# [MATERIAL FOR THIS TASK]
========
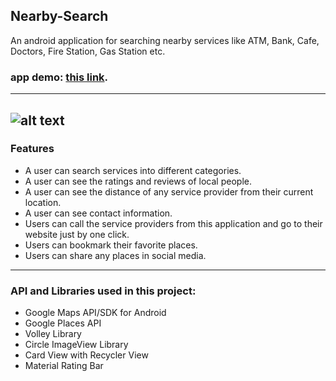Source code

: ## Nearby-Search
An android application for searching nearby services like ATM, Bank, Cafe, Doctors, Fire Station, Gas Station etc. 
### app demo:   [this link](https://youtu.be/AB8bg9EHAvU).

---
![alt text](https://i.imgur.com/T0hKN8G.gifv)
---
### Features
- A user can search services into different categories.
- A user can see the ratings and reviews of local people. 
- A user can see the distance of any service provider from their current location.
- A user can see contact information. 
- Users can call the service providers from this application and go to their website just by one click. 
- Users can bookmark their favorite places.
- Users can share any places in social media.

---
### API and Libraries used in this project: 
- Google Maps API/SDK for Android
- Google Places API
- Volley Library
- Circle ImageView Library
- Card View with Recycler View 
- Material Rating Bar

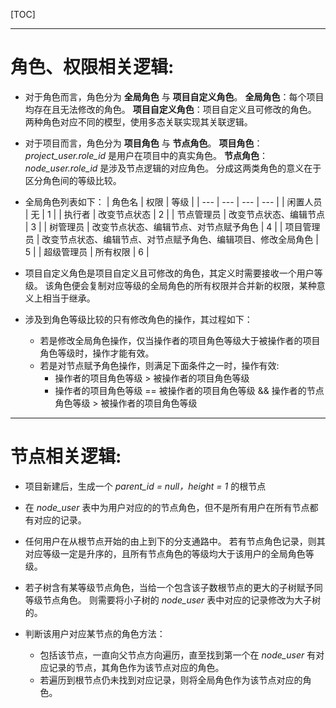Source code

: 
[TOC]

----------


# 角色、权限相关逻辑:

 - 对于角色而言，角色分为 **全局角色** 与 **项目自定义角色**。
   **全局角色**：每个项目均存在且无法修改的角色。
   **项目自定义角色**：项目自定义且可修改的角色。
   两种角色对应不同的模型，使用多态关联实现其关联逻辑。

 - 对于项目而言，角色分为 **项目角色** 与 **节点角色**。
   **项目角色**： *project_user.role_id* 是用户在项目中的真实角色。
   **节点角色**： *node_user.role_id* 是涉及节点逻辑的对应角色。
   分成这两类角色的意义在于区分角色间的等级比较。

 - 全局角色列表如下：
| 角色名 | 权限 | 等级 |
| --- | --- | --- | --- |
| 闲置人员 | 无 | 1 |
| 执行者 | 改变节点状态 | 2 |
| 节点管理员 | 改变节点状态、编辑节点 | 3 |
| 树管理员 | 改变节点状态、编辑节点、对节点赋予角色 | 4 |
| 项目管理员 | 改变节点状态、编辑节点、对节点赋予角色、编辑项目、修改全局角色 | 5 |
| 超级管理员 | 所有权限 | 6 |


 - 项目自定义角色是项目自定义且可修改的角色，其定义时需要接收一个用户等级。
   该角色便会复制对应等级的全局角色的所有权限并合并新的权限，某种意义上相当于继承。
 
 - 涉及到角色等级比较的只有修改角色的操作，其过程如下：
    - 若是修改全局角色操作，仅当操作者的项目角色等级大于被操作者的项目角色等级时，操作才能有效。
    - 若是对节点赋予角色操作，则满足下面条件之一时，操作有效:
      - 操作者的项目角色等级 > 被操作者的项目角色等级
      - 操作者的项目角色等级 == 被操作者的项目角色等级 && 操作者的节点角色等级 > 被操作者的项目角色等级
 
----------

# 节点相关逻辑:

 - 项目新建后，生成一个 *parent_id = null，height = 1* 的根节点

 - 在 *node_user* 表中为用户对应的的节点角色，但不是所有用户在所有节点都有对应的记录。

 - 任何用户在从根节点开始的由上到下的分支通路中。
   若有节点角色记录，则其对应等级一定是升序的，且所有节点角色的等级均大于该用户的全局角色等级。

 - 若子树含有某等级节点角色，当给一个包含该子数根节点的更大的子树赋予同等级节点角色。
   则需要将小子树的 *node_user* 表中对应的记录修改为大子树的。

 - 判断该用户对应某节点的角色方法：
    - 包括该节点，一直向父节点方向遍历，直至找到第一个在 *node_user* 有对应记录的节点，其角色作为该节点对应的角色。
    - 若遍历到根节点仍未找到对应记录，则将全局角色作为该节点对应的角色。





    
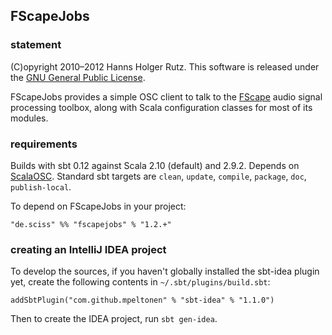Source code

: ## FScapeJobs

### statement

(C)opyright 2010&ndash;2012 Hanns Holger Rutz. This software is released under the [GNU General Public License](http://github.com/Sciss/FScapeJobs/blob/master/licenses/FScapeJobs-License.txt).

FScapeJobs provides a simple OSC client to talk to the [FScape](http://sourceforge.net/projects/fscape/) audio signal processing toolbox, along with Scala configuration classes for most of its modules.

### requirements

Builds with sbt 0.12 against Scala 2.10 (default) and 2.9.2. Depends on [ScalaOSC](http://github.com/Sciss/ScalaOSC). Standard sbt targets are `clean`, `update`, `compile`, `package`, `doc`, `publish-local`.

To depend on FScapeJobs in your project:

    "de.sciss" %% "fscapejobs" % "1.2.+"

### creating an IntelliJ IDEA project

To develop the sources, if you haven't globally installed the sbt-idea plugin yet, create the following contents in `~/.sbt/plugins/build.sbt`:

    addSbtPlugin("com.github.mpeltonen" % "sbt-idea" % "1.1.0")

Then to create the IDEA project, run `sbt gen-idea`.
========
# [YOUR GOAL]
Check each line of the records for "编辑节点" and copy the ones that contain it.

# [TASK RESULT]
| 节点管理员 | 改变节点状态、编辑节点 | 3 |
| 树管理员 | 改变节点状态、编辑节点、对节点赋予角色 | 4 |
| 项目管理员 | 改变节点状态、编辑节点、对节点赋予角色、编辑项目、修改全局角色 | 5 |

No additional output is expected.